● **Your goal**
Please give again, exactly and only, the stretch of lines from the one containing "documentation for Touying, and" to the end of the entries below.

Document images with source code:
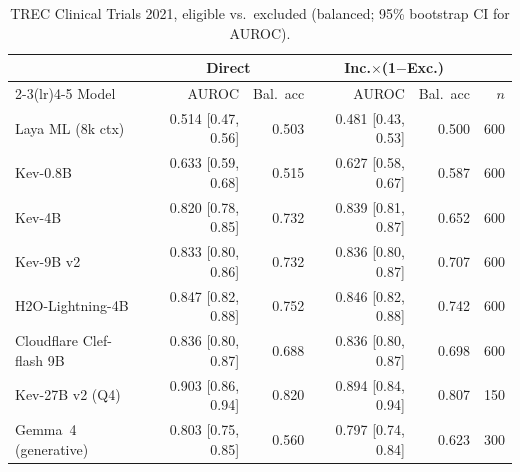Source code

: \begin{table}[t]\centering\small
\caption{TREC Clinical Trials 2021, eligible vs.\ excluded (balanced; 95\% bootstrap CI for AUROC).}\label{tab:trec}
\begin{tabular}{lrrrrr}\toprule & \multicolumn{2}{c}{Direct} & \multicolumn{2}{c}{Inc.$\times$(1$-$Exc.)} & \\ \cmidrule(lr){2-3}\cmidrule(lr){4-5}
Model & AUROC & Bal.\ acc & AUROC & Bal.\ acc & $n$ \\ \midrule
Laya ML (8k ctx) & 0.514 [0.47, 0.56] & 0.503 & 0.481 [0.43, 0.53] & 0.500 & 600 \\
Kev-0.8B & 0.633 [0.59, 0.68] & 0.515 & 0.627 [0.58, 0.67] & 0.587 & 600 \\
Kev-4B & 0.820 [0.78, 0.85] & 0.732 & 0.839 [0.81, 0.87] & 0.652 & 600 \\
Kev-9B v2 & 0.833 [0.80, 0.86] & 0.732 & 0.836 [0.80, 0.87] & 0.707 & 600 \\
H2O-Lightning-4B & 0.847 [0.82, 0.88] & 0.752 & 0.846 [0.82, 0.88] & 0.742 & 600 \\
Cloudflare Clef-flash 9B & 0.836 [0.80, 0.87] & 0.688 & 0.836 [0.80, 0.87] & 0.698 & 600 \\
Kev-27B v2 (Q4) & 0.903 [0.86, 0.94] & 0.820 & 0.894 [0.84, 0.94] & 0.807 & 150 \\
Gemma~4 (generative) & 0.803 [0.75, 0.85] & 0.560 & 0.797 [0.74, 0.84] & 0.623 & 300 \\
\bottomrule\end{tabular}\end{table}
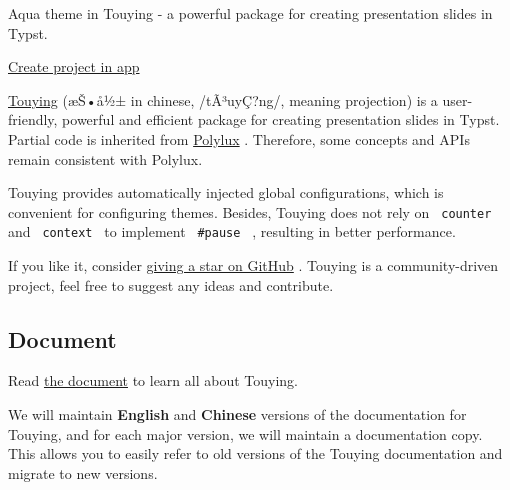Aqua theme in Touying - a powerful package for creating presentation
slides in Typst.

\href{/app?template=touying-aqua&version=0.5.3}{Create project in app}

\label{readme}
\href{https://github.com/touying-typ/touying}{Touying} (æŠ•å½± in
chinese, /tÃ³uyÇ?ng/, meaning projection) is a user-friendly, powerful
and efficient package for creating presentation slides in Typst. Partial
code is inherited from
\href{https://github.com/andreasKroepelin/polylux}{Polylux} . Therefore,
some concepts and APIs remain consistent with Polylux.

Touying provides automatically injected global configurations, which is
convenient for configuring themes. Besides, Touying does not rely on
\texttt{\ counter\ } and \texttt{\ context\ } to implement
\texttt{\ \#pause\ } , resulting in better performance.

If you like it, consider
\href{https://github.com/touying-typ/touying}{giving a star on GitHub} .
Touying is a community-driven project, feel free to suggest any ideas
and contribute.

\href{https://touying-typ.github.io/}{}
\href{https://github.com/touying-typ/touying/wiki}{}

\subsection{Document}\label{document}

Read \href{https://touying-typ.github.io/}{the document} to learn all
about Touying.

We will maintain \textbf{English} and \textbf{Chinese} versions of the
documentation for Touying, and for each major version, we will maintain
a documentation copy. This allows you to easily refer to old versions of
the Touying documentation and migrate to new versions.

● **Solution for this task**
documentation for Touying, and for each major version, we will maintain
a documentation copy. This allows you to easily refer to old versions of
the Touying documentation and migrate to new versions.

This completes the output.